To anyone who has wondered where I've been - Life threw a couple of curve balls at me. I found myself unemployed last July and at my advanced years, finding work has been - well, let's just say eight months later I'm still unemployed. I'm too damned old to move in search of employment and there are very few jobs here on the Oregon Coast. And so far, the jobs I have applied for have turned me down (despite the fact I am well qualified). I'm smart. I still learn quickly. I'm open minded. I'm talented. I have great instincts. I have a great work ethic. I play well with others. But, I think "I'm a little too long in the tooth!" So, I've been writing. Prose. A novel. My poetry got pushed to the side. Then writer's block hit. After nearly two weeks of staring blankly at the screen and fingers beginning to atrophy from lack of inspiration, I turned to my old friend, the Jigsaw Poem. Words given me a couple of months ago by my Brother-in-Law Don, his wife Janet and their son Cyrus. The words are torment, obstreperous, flitting, horseshoe, chilly, glider, shine, opaque, invalid, and vanity. The poem is a metaphor for my current situation. Tell me what you think!
To Aspire Once Again To Fly
I understand these crushed limbs are ugly.
The torment of their twisted uselessness
Is a constant obstreperous reminder
That most of my could have beens,
the should have beens, are gone.
Am I wrong to aspire once again to fly?
Is it just a conceit to think
the dragonfly flitting through the yard
is taunting me as it hovers over the metal stake
Rusting in a long dormant horseshoe pit,
But finds the iron post too chilly to perch upon
And floats on, leaving me here, stuck,
Tethered by gravity, dead nerves and atrophied muscle?

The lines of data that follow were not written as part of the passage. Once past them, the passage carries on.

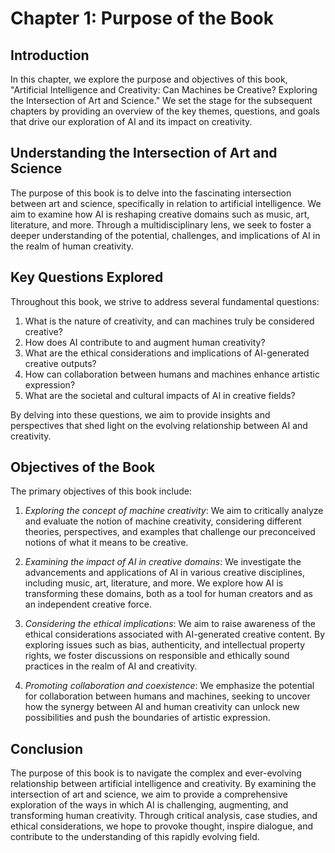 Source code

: Chapter 1: Purpose of the Book
==============================

Introduction
------------

In this chapter, we explore the purpose and objectives of this book, "Artificial Intelligence and Creativity: Can Machines be Creative? Exploring the Intersection of Art and Science." We set the stage for the subsequent chapters by providing an overview of the key themes, questions, and goals that drive our exploration of AI and its impact on creativity.

Understanding the Intersection of Art and Science
-------------------------------------------------

The purpose of this book is to delve into the fascinating intersection between art and science, specifically in relation to artificial intelligence. We aim to examine how AI is reshaping creative domains such as music, art, literature, and more. Through a multidisciplinary lens, we seek to foster a deeper understanding of the potential, challenges, and implications of AI in the realm of human creativity.

Key Questions Explored
----------------------

Throughout this book, we strive to address several fundamental questions:

1. What is the nature of creativity, and can machines truly be considered creative?
2. How does AI contribute to and augment human creativity?
3. What are the ethical considerations and implications of AI-generated creative outputs?
4. How can collaboration between humans and machines enhance artistic expression?
5. What are the societal and cultural impacts of AI in creative fields?

By delving into these questions, we aim to provide insights and perspectives that shed light on the evolving relationship between AI and creativity.

Objectives of the Book
----------------------

The primary objectives of this book include:

1. *Exploring the concept of machine creativity*: We aim to critically analyze and evaluate the notion of machine creativity, considering different theories, perspectives, and examples that challenge our preconceived notions of what it means to be creative.

2. *Examining the impact of AI in creative domains*: We investigate the advancements and applications of AI in various creative disciplines, including music, art, literature, and more. We explore how AI is transforming these domains, both as a tool for human creators and as an independent creative force.

3. *Considering the ethical implications*: We aim to raise awareness of the ethical considerations associated with AI-generated creative content. By exploring issues such as bias, authenticity, and intellectual property rights, we foster discussions on responsible and ethically sound practices in the realm of AI and creativity.

4. *Promoting collaboration and coexistence*: We emphasize the potential for collaboration between humans and machines, seeking to uncover how the synergy between AI and human creativity can unlock new possibilities and push the boundaries of artistic expression.

Conclusion
----------

The purpose of this book is to navigate the complex and ever-evolving relationship between artificial intelligence and creativity. By examining the intersection of art and science, we aim to provide a comprehensive exploration of the ways in which AI is challenging, augmenting, and transforming human creativity. Through critical analysis, case studies, and ethical considerations, we hope to provoke thought, inspire dialogue, and contribute to the understanding of this rapidly evolving field.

I remember the silver gleam of glider wings
Floating on the afternoon updraft
Dazzling my eyes with their quicksilver shine.
I remember the transparent blue skies
And how my soul soared on the wind.
I remember the opaque brown ground
Rushing up to change me forever.
Is there truth in pain, dignity in suffering?
Has my infirmity rendered me useless?
Are my dreams invalid, my wishes hopeless?
Is it vanity to think I am no invalid?
Am I wrong to aspire once again to fly?